→ Provided data:
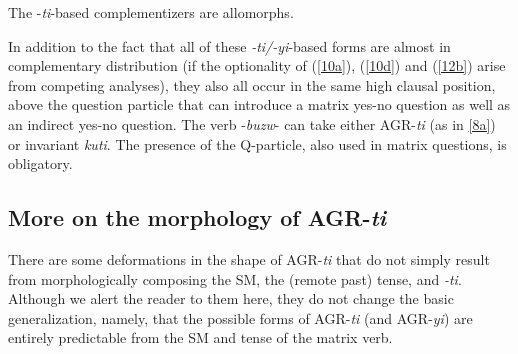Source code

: \documentclass[output=paper,
modfonts
]{langscibook}
\begin{document}
\ea \label{18} \textup{The -\textit{ti}-based complementizers are allomorphs}. \z

In addition to the fact that all of these \textit{-ti/-yi}-based forms are almost in complementary distribution (if the optionality of (\ref{10a}),  (\ref{10d}) and (\ref{12b}) arise from competing analyses), they also all occur in the same high clausal position, above the question particle that can introduce a matrix yes-no question as well as an indirect yes-no question. The verb -\textit{buzw}- can take either AGR-\textit{ti} (as in \ref{8a}) or invariant \textit{kuti}. The presence of the Q-particle, also used in matrix questions, is obligatory.

\ea
{}



\z\z

\subsection{More on the morphology of AGR-\textit{ti}}

There are some deformations in the shape of AGR-\textit{ti} that do not simply result from morphologically composing the SM, the (remote past) tense, and \textit{-ti}. Although we alert the reader to them here, they do not change the basic generalization, namely, that the possible forms of AGR-\textit{ti} (and AGR-\textit{yi}) are entirely predictable from the SM and tense of the matrix verb. 
\end{document}
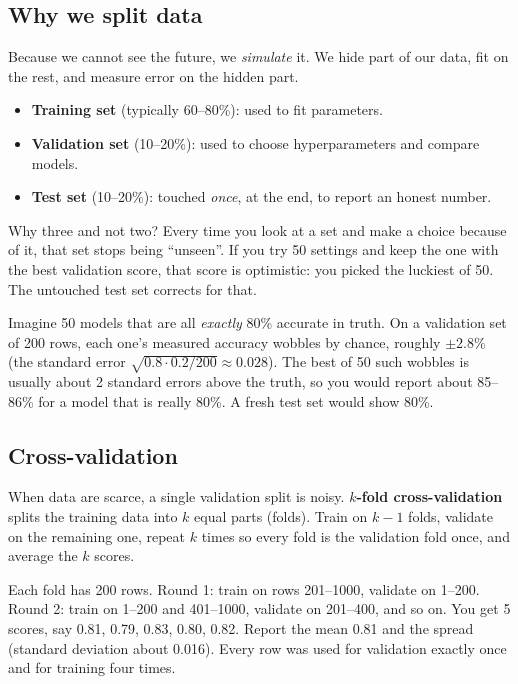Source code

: \subsection{Why we split data}
Because we cannot see the future, we \emph{simulate} it. We hide part of our data, fit on the rest, and
measure error on the hidden part.
\begin{itemize}
\item \textbf{Training set} (typically 60--80\%): used to fit parameters.
\item \textbf{Validation set} (10--20\%): used to choose hyperparameters and compare models.
\item \textbf{Test set} (10--20\%): touched \emph{once}, at the end, to report an honest number.
\end{itemize}
Why three and not two? Every time you look at a set and make a choice because of it, that set stops being
``unseen''. If you try 50 settings and keep the one with the best validation score, that score is
optimistic: you picked the luckiest of 50. The untouched test set corrects for that.

\begin{example}
Imagine 50 models that are all \emph{exactly} 80\% accurate in truth. On a validation set of 200 rows,
each one's measured accuracy wobbles by chance, roughly $\pm 2.8\%$ (the standard error
$\sqrt{0.8\cdot0.2/200}\approx 0.028$). The best of 50 such wobbles is usually about 2 standard errors
above the truth, so you would report about 85--86\% for a model that is really 80\%. A fresh test set would
show 80\%.
\end{example}

\subsection{Cross-validation}
When data are scarce, a single validation split is noisy. \textbf{$k$-fold cross-validation} splits the
training data into $k$ equal parts (folds). Train on $k-1$ folds, validate on the remaining one, repeat $k$
times so every fold is the validation fold once, and average the $k$ scores.

\begin{example}
Each fold has 200 rows. Round 1: train on rows 201--1000, validate on 1--200. Round 2: train on 1--200 and
401--1000, validate on 201--400, and so on. You get 5 scores, say 0.81, 0.79, 0.83, 0.80, 0.82. Report the
mean 0.81 and the spread (standard deviation about 0.016). Every row was used for validation exactly once and
for training four times.
\end{example}

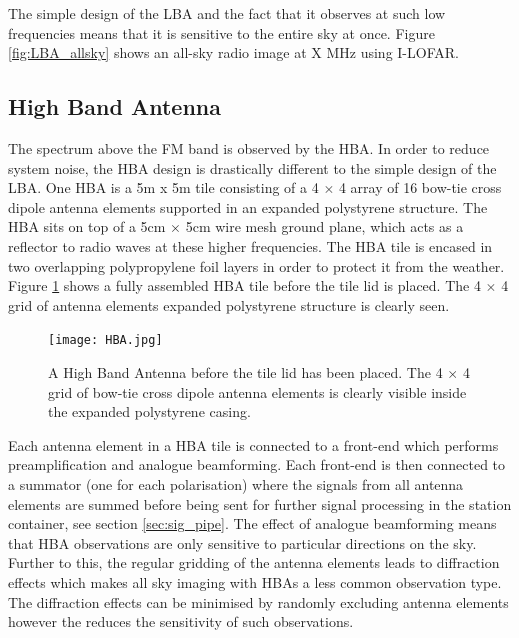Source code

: The simple design of the LBA and the fact that it observes at such low frequencies means that it is sensitive to the entire sky at once. Figure \ref{fig:LBA_allsky} shows an all-sky radio image at X MHz using I-LOFAR.


\subsection{High Band Antenna}
The spectrum above the FM band is observed by the HBA. In order to reduce system noise, the HBA design is drastically different to the simple design of the LBA. One HBA is a 5m x 5m tile consisting of a 4 $\times$ 4 array of 16 bow-tie cross dipole antenna elements supported in an expanded polystyrene structure. The HBA sits on top of a 5cm $\times$ 5cm wire mesh ground plane, which acts as a reflector to radio waves at these higher frequencies. The HBA tile is encased in two overlapping polypropylene foil layers in order to protect it from the weather. Figure \ref{fig:HBA} shows a fully assembled HBA tile before the tile lid is placed. The 4 $\times$ 4 grid of antenna elements expanded polystyrene structure is clearly seen.

\begin{figure}
\centering
\texttt{[image: HBA.jpg]}
\caption[The inside of a High Band Antenna tile.]{A High Band Antenna before the tile lid has been placed. The  4 $\times$ 4 grid of bow-tie cross dipole antenna elements is clearly visible inside the expanded polystyrene casing.}
\label{fig:HBA}
\end{figure}

Each antenna element in a HBA tile is connected to a front-end which performs preamplification and analogue beamforming. Each front-end is then connected to a summator (one for each polarisation) where the signals from all antenna elements are summed before being sent for further signal processing in the station container, see section \ref{sec:sig_pipe}. The effect of analogue beamforming means that HBA observations are only sensitive to particular directions on the sky. Further to this, the regular gridding of the antenna elements leads to diffraction effects which makes all sky imaging with HBAs a less common observation type. The diffraction effects can be minimised by randomly excluding antenna elements however the reduces the sensitivity of such observations.

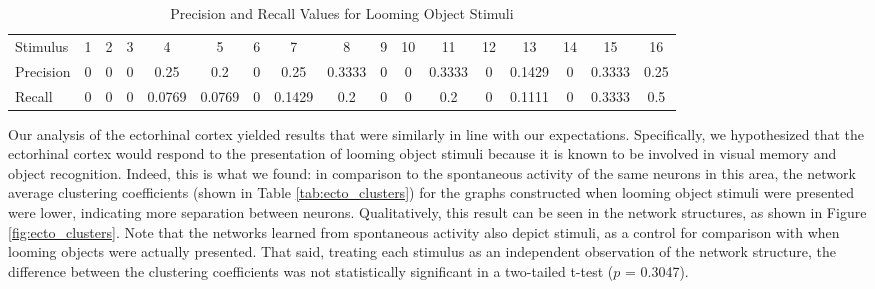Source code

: \documentclass{article}
\begin{document}
\begin{table}[ht]
  \centering
  \footnotesize
  
  \begin{tabular}{l|c|c|c|c|c|c|c|c|c|c|c|c|c|c|c|c}
    \hline
    Stimulus  & 1 & 2 & 3 & 4      & 5      & 6 & 7      & 8      & 9 & 10 & 11     & 12 & 13     & 14 & 15     & 16   \\
    Precision & 0 & 0 & 0 & 0.25   & 0.2    & 0 & 0.25   & 0.3333 & 0 & 0  & 0.3333 & 0  & 0.1429 & 0  & 0.3333 & 0.25 \\
    Recall    & 0 & 0 & 0 & 0.0769 & 0.0769 & 0 & 0.1429 & 0.2    & 0 & 0  & 0.2    & 0  & 0.1111 & 0  & 0.3333 & 0.5  \\
    \hline 
  \end{tabular}

  \caption{Precision and Recall Values for Looming Object Stimuli}
  \label{tab:precision_recall}
\end{table}

Our analysis of the ectorhinal cortex yielded results that were similarly in 
line with our expectations. Specifically, we hypothesized that the ectorhinal 
cortex would respond to the presentation of looming object stimuli because it 
is known to be involved in visual memory and object recognition. Indeed, this 
is what we found: in comparison to the spontaneous activity of the same 
neurons in this area, the network average clustering coefficients (shown in 
Table \ref{tab:ecto_clusters}) for the graphs constructed when looming object 
stimuli were presented were lower, indicating more separation between neurons. 
Qualitatively, this result can be seen in the network structures, as shown in 
Figure \ref{fig:ecto_clusters}. Note that the networks learned from 
spontaneous activity also depict stimuli, as a control for comparison with 
when looming objects were actually presented. That said, treating each 
stimulus as an independent observation of the network structure, the 
difference between the clustering coefficients was not statistically 
significant in a two-tailed t-test ($p$ = 0.3047). \par
\end{document}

→ Prompt: Leave every image out and retype the entries above word for word.

→ Response area:
Source code

: \documentclass[output=paper,
modfonts
]{langscibook}
\begin{document}
\ea \label{18} \textup{The -\textit{ti}-based complementizers are allomorphs}. \z

In addition to the fact that all of these \textit{-ti/-yi}-based forms are almost in complementary distribution (if the optionality of (\ref{10a}),  (\ref{10d}) and (\ref{12b}) arise from competing analyses), they also all occur in the same high clausal position, above the question particle that can introduce a matrix yes-no question as well as an indirect yes-no question. The verb -\textit{buzw}- can take either AGR-\textit{ti} (as in \ref{8a}) or invariant \textit{kuti}. The presence of the Q-particle, also used in matrix questions, is obligatory.

\ea
{}



\z\z

\subsection{More on the morphology of AGR-\textit{ti}}

There are some deformations in the shape of AGR-\textit{ti} that do not simply result from morphologically composing the SM, the (remote past) tense, and \textit{-ti}. Although we alert the reader to them here, they do not change the basic generalization, namely, that the possible forms of AGR-\textit{ti} (and AGR-\textit{yi}) are entirely predictable from the SM and tense of the matrix verb. 
\end{document}
Source code

: \subsection{Why we split data}
Because we cannot see the future, we \emph{simulate} it. We hide part of our data, fit on the rest, and
measure error on the hidden part.
\begin{itemize}
\item \textbf{Training set} (typically 60--80\%): used to fit parameters.
\item \textbf{Validation set} (10--20\%): used to choose hyperparameters and compare models.
\item \textbf{Test set} (10--20\%): touched \emph{once}, at the end, to report an honest number.
\end{itemize}
Why three and not two? Every time you look at a set and make a choice because of it, that set stops being
``unseen''. If you try 50 settings and keep the one with the best validation score, that score is
optimistic: you picked the luckiest of 50. The untouched test set corrects for that.

\begin{example}
Imagine 50 models that are all \emph{exactly} 80\% accurate in truth. On a validation set of 200 rows,
each one's measured accuracy wobbles by chance, roughly $\pm 2.8\%$ (the standard error
$\sqrt{0.8\cdot0.2/200}\approx 0.028$). The best of 50 such wobbles is usually about 2 standard errors
above the truth, so you would report about 85--86\% for a model that is really 80\%. A fresh test set would
show 80\%.
\end{example}

\subsection{Cross-validation}
When data are scarce, a single validation split is noisy. \textbf{$k$-fold cross-validation} splits the
training data into $k$ equal parts (folds). Train on $k-1$ folds, validate on the remaining one, repeat $k$
times so every fold is the validation fold once, and average the $k$ scores.

\begin{example}
Each fold has 200 rows. Round 1: train on rows 201--1000, validate on 1--200. Round 2: train on 1--200 and
401--1000, validate on 201--400, and so on. You get 5 scores, say 0.81, 0.79, 0.83, 0.80, 0.82. Report the
mean 0.81 and the spread (standard deviation about 0.016). Every row was used for validation exactly once and
for training four times.
\end{example}

Source code

: The simple design of the LBA and the fact that it observes at such low frequencies means that it is sensitive to the entire sky at once. Figure \ref{fig:LBA_allsky} shows an all-sky radio image at X MHz using I-LOFAR.


\subsection{High Band Antenna}
The spectrum above the FM band is observed by the HBA. In order to reduce system noise, the HBA design is drastically different to the simple design of the LBA. One HBA is a 5m x 5m tile consisting of a 4 $\times$ 4 array of 16 bow-tie cross dipole antenna elements supported in an expanded polystyrene structure. The HBA sits on top of a 5cm $\times$ 5cm wire mesh ground plane, which acts as a reflector to radio waves at these higher frequencies. The HBA tile is encased in two overlapping polypropylene foil layers in order to protect it from the weather. Figure \ref{fig:HBA} shows a fully assembled HBA tile before the tile lid is placed. The 4 $\times$ 4 grid of antenna elements expanded polystyrene structure is clearly seen.

\begin{figure}
\centering
\texttt{[image: HBA.jpg]}
\caption[The inside of a High Band Antenna tile.]{A High Band Antenna before the tile lid has been placed. The  4 $\times$ 4 grid of bow-tie cross dipole antenna elements is clearly visible inside the expanded polystyrene casing.}
\label{fig:HBA}
\end{figure}

Each antenna element in a HBA tile is connected to a front-end which performs preamplification and analogue beamforming. Each front-end is then connected to a summator (one for each polarisation) where the signals from all antenna elements are summed before being sent for further signal processing in the station container, see section \ref{sec:sig_pipe}. The effect of analogue beamforming means that HBA observations are only sensitive to particular directions on the sky. Further to this, the regular gridding of the antenna elements leads to diffraction effects which makes all sky imaging with HBAs a less common observation type. The diffraction effects can be minimised by randomly excluding antenna elements however the reduces the sensitivity of such observations.

Source code

: \documentclass{article}
\begin{document}
\begin{table}[ht]
  \centering
  \footnotesize
  
  \begin{tabular}{l|c|c|c|c|c|c|c|c|c|c|c|c|c|c|c|c}
    \hline
    Stimulus  & 1 & 2 & 3 & 4      & 5      & 6 & 7      & 8      & 9 & 10 & 11     & 12 & 13     & 14 & 15     & 16   \\
    Precision & 0 & 0 & 0 & 0.25   & 0.2    & 0 & 0.25   & 0.3333 & 0 & 0  & 0.3333 & 0  & 0.1429 & 0  & 0.3333 & 0.25 \\
    Recall    & 0 & 0 & 0 & 0.0769 & 0.0769 & 0 & 0.1429 & 0.2    & 0 & 0  & 0.2    & 0  & 0.1111 & 0  & 0.3333 & 0.5  \\
    \hline 
  \end{tabular}

  \caption{Precision and Recall Values for Looming Object Stimuli}
  \label{tab:precision_recall}
\end{table}

Our analysis of the ectorhinal cortex yielded results that were similarly in 
line with our expectations. Specifically, we hypothesized that the ectorhinal 
cortex would respond to the presentation of looming object stimuli because it 
is known to be involved in visual memory and object recognition. Indeed, this 
is what we found: in comparison to the spontaneous activity of the same 
neurons in this area, the network average clustering coefficients (shown in 
Table \ref{tab:ecto_clusters}) for the graphs constructed when looming object 
stimuli were presented were lower, indicating more separation between neurons. 
Qualitatively, this result can be seen in the network structures, as shown in 
Figure \ref{fig:ecto_clusters}. Note that the networks learned from 
spontaneous activity also depict stimuli, as a control for comparison with 
when looming objects were actually presented. That said, treating each 
stimulus as an independent observation of the network structure, the 
difference between the clustering coefficients was not statistically 
significant in a two-tailed t-test ($p$ = 0.3047). \par
\end{document}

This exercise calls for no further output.